_Work instructions:_ Pictures are to be left out, but please repeat each record exactly.

________________

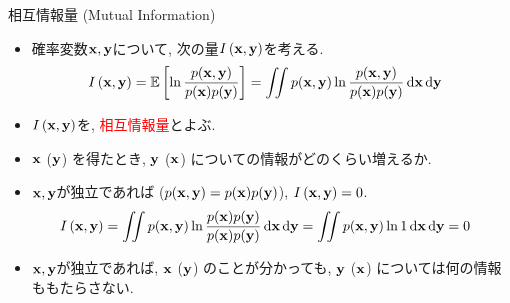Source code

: \documentclass[dvipdfmx,notheorems,t]{beamer}
\begin{document}
\begin{frame}{相互情報量 (Mutual Information)}
\begin{itemize}
  \item 確率変数$\vb{x}, \vb{y}$について, 次の量$I \left( \vb{x}, \vb{y} \right)$を考える.
  \begin{align*}
    I \left( \vb{x}, \vb{y} \right) &= \operatorname{\mathbb{E}} \left[ \ln \frac{p(\vb{x}, \vb{y})}{p(\vb{x}) p(\vb{y})} \right]
      = \iint p(\vb{x}, \vb{y}) \ln \frac{p(\vb{x}, \vb{y})}{p(\vb{x}) p(\vb{y})} \dd{\vb{x}} \dd{\vb{y}}
  \end{align*}
  \item $I \left( \vb{x}, \vb{y} \right)$を, \textcolor{red}{相互情報量}とよぶ.
  \item $\vb{x}$ ($\vb{y}$) を得たとき, $\vb{y}$ ($\vb{x}$) についての情報がどのくらい増えるか.
  \item $\vb{x}, \vb{y}$が独立であれば ($p(\vb{x}, \vb{y}) = p(\vb{x}) p(\vb{y})$), $I \left( \vb{x}, \vb{y} \right) = 0$.
  \begin{align*}
    I \left( \vb{x}, \vb{y} \right)
      &= \iint p(\vb{x}, \vb{y}) \ln \frac{p(\vb{x}) p(\vb{y})}{p(\vb{x}) p(\vb{y})} \dd{\vb{x}} \dd{\vb{y}}
      = \iint p(\vb{x}, \vb{y}) \ln 1 \dd{\vb{x}} \dd{\vb{y}} = 0
  \end{align*}
  \item $\vb{x}, \vb{y}$が独立であれば, $\vb{x}$ ($\vb{y}$) のことが分かっても,
  $\vb{y}$ ($\vb{x}$) については何の情報ももたらさない.
\end{itemize}
\end{frame}
\end{document}
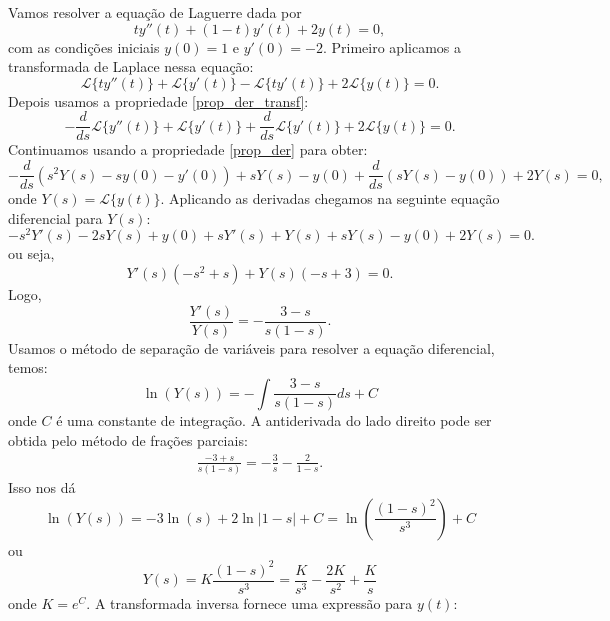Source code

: \begin{ex}Vamos resolver a equação de Laguerre dada por
\begin{equation}
ty''(t)+(1-t)y'(t)+2y(t)=0,
\end{equation}
com as condições iniciais $y(0)=1$ e $y'(0)=-2$. Primeiro aplicamos a transformada de Laplace nessa equação:
\begin{equation}
\mathcal{L}\{ty''(t)\}+\mathcal{L}\{y'(t)\}-\mathcal{L}\{ty'(t)\}+2\mathcal{L}\{y(t)\}=0.
\end{equation}
Depois usamos a propriedade \ref{prop_der_transf}:
\begin{equation}
-\frac{d}{ds}\mathcal{L}\{y''(t)\}+\mathcal{L}\{y'(t)\}+\frac{d}{ds}\mathcal{L}\{y'(t)\}+2\mathcal{L}\{y(t)\}=0.
\end{equation}
Continuamos usando a propriedade \ref{prop_der} para obter:
\begin{equation}
-\frac{d}{ds}\left(s^2Y(s)-sy(0)-y'(0)\right)+sY(s)-y(0)+\frac{d}{ds}\left(sY(s)-y(0)\right)+2Y(s)=0,
\end{equation}
onde $Y(s)=\mathcal{L}\{y(t)\}$. Aplicando as derivadas chegamos na seguinte equação diferencial para $Y(s)$:
\begin{equation}
-s^2Y'(s)-2sY(s)+y(0)+sY'(s)+Y(s)+sY(s)-y(0)+2Y(s)=0.
\end{equation}
ou seja,
\begin{equation}
Y'(s)\left(-s^2+s\right)+Y(s)\left(-s+3\right)=0.
\end{equation}
Logo,
\begin{equation}
\frac{Y'(s)}{Y(s)}=-\frac{3-s}{s(1-s)}.
\end{equation}
Usamos o método de separação de variáveis para resolver a equação diferencial, temos:
\begin{equation}
\ln(Y(s))=-\int \frac{3-s}{s(1-s)} ds +C
\end{equation}
onde $C$ é uma constante de integração. A antiderivada do lado direito pode ser obtida pelo método de frações parciais:
\begin{eqnarray*}
\frac{-3+s}{s(1-s)}=-\frac{3}{s}-\frac{2}{1-s}.
\end{eqnarray*}
Isso nos dá
\begin{equation}
\ln(Y(s))=-3\ln(s)+2\ln|1-s|+C=\ln\left(\frac{(1-s)^2}{s^3} \right)+C
\end{equation}
ou
\begin{equation}
Y(s)=K\frac{(1-s)^2}{s^3}=\frac{K}{s^3}-\frac{2K}{s^2}+\frac{K}{s}
\end{equation}
onde $K=e^C$. A transformada inversa fornece uma expressão para $y(t)$:

\end{ex}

________________

_Task result:_
Source code

: \documentclass[dvipdfmx,notheorems,t]{beamer}
\begin{document}
\begin{frame}{相互情報量 (Mutual Information)}
\begin{itemize}
  \item 確率変数$\vb{x}, \vb{y}$について, 次の量$I \left( \vb{x}, \vb{y} \right)$を考える.
  \begin{align*}
    I \left( \vb{x}, \vb{y} \right) &= \operatorname{\mathbb{E}} \left[ \ln \frac{p(\vb{x}, \vb{y})}{p(\vb{x}) p(\vb{y})} \right]
      = \iint p(\vb{x}, \vb{y}) \ln \frac{p(\vb{x}, \vb{y})}{p(\vb{x}) p(\vb{y})} \dd{\vb{x}} \dd{\vb{y}}
  \end{align*}
  \item $I \left( \vb{x}, \vb{y} \right)$を, \textcolor{red}{相互情報量}とよぶ.
  \item $\vb{x}$ ($\vb{y}$) を得たとき, $\vb{y}$ ($\vb{x}$) についての情報がどのくらい増えるか.
  \item $\vb{x}, \vb{y}$が独立であれば ($p(\vb{x}, \vb{y}) = p(\vb{x}) p(\vb{y})$), $I \left( \vb{x}, \vb{y} \right) = 0$.
  \begin{align*}
    I \left( \vb{x}, \vb{y} \right)
      &= \iint p(\vb{x}, \vb{y}) \ln \frac{p(\vb{x}) p(\vb{y})}{p(\vb{x}) p(\vb{y})} \dd{\vb{x}} \dd{\vb{y}}
      = \iint p(\vb{x}, \vb{y}) \ln 1 \dd{\vb{x}} \dd{\vb{y}} = 0
  \end{align*}
  \item $\vb{x}, \vb{y}$が独立であれば, $\vb{x}$ ($\vb{y}$) のことが分かっても,
  $\vb{y}$ ($\vb{x}$) については何の情報ももたらさない.
\end{itemize}
\end{frame}
\end{document}
Source code

: \begin{ex}Vamos resolver a equação de Laguerre dada por
\begin{equation}
ty''(t)+(1-t)y'(t)+2y(t)=0,
\end{equation}
com as condições iniciais $y(0)=1$ e $y'(0)=-2$. Primeiro aplicamos a transformada de Laplace nessa equação:
\begin{equation}
\mathcal{L}\{ty''(t)\}+\mathcal{L}\{y'(t)\}-\mathcal{L}\{ty'(t)\}+2\mathcal{L}\{y(t)\}=0.
\end{equation}
Depois usamos a propriedade \ref{prop_der_transf}:
\begin{equation}
-\frac{d}{ds}\mathcal{L}\{y''(t)\}+\mathcal{L}\{y'(t)\}+\frac{d}{ds}\mathcal{L}\{y'(t)\}+2\mathcal{L}\{y(t)\}=0.
\end{equation}
Continuamos usando a propriedade \ref{prop_der} para obter:
\begin{equation}
-\frac{d}{ds}\left(s^2Y(s)-sy(0)-y'(0)\right)+sY(s)-y(0)+\frac{d}{ds}\left(sY(s)-y(0)\right)+2Y(s)=0,
\end{equation}
onde $Y(s)=\mathcal{L}\{y(t)\}$. Aplicando as derivadas chegamos na seguinte equação diferencial para $Y(s)$:
\begin{equation}
-s^2Y'(s)-2sY(s)+y(0)+sY'(s)+Y(s)+sY(s)-y(0)+2Y(s)=0.
\end{equation}
ou seja,
\begin{equation}
Y'(s)\left(-s^2+s\right)+Y(s)\left(-s+3\right)=0.
\end{equation}
Logo,
\begin{equation}
\frac{Y'(s)}{Y(s)}=-\frac{3-s}{s(1-s)}.
\end{equation}
Usamos o método de separação de variáveis para resolver a equação diferencial, temos:
\begin{equation}
\ln(Y(s))=-\int \frac{3-s}{s(1-s)} ds +C
\end{equation}
onde $C$ é uma constante de integração. A antiderivada do lado direito pode ser obtida pelo método de frações parciais:
\begin{eqnarray*}
\frac{-3+s}{s(1-s)}=-\frac{3}{s}-\frac{2}{1-s}.
\end{eqnarray*}
Isso nos dá
\begin{equation}
\ln(Y(s))=-3\ln(s)+2\ln|1-s|+C=\ln\left(\frac{(1-s)^2}{s^3} \right)+C
\end{equation}
ou
\begin{equation}
Y(s)=K\frac{(1-s)^2}{s^3}=\frac{K}{s^3}-\frac{2K}{s^2}+\frac{K}{s}
\end{equation}
onde $K=e^C$. A transformada inversa fornece uma expressão para $y(t)$:

\end{ex}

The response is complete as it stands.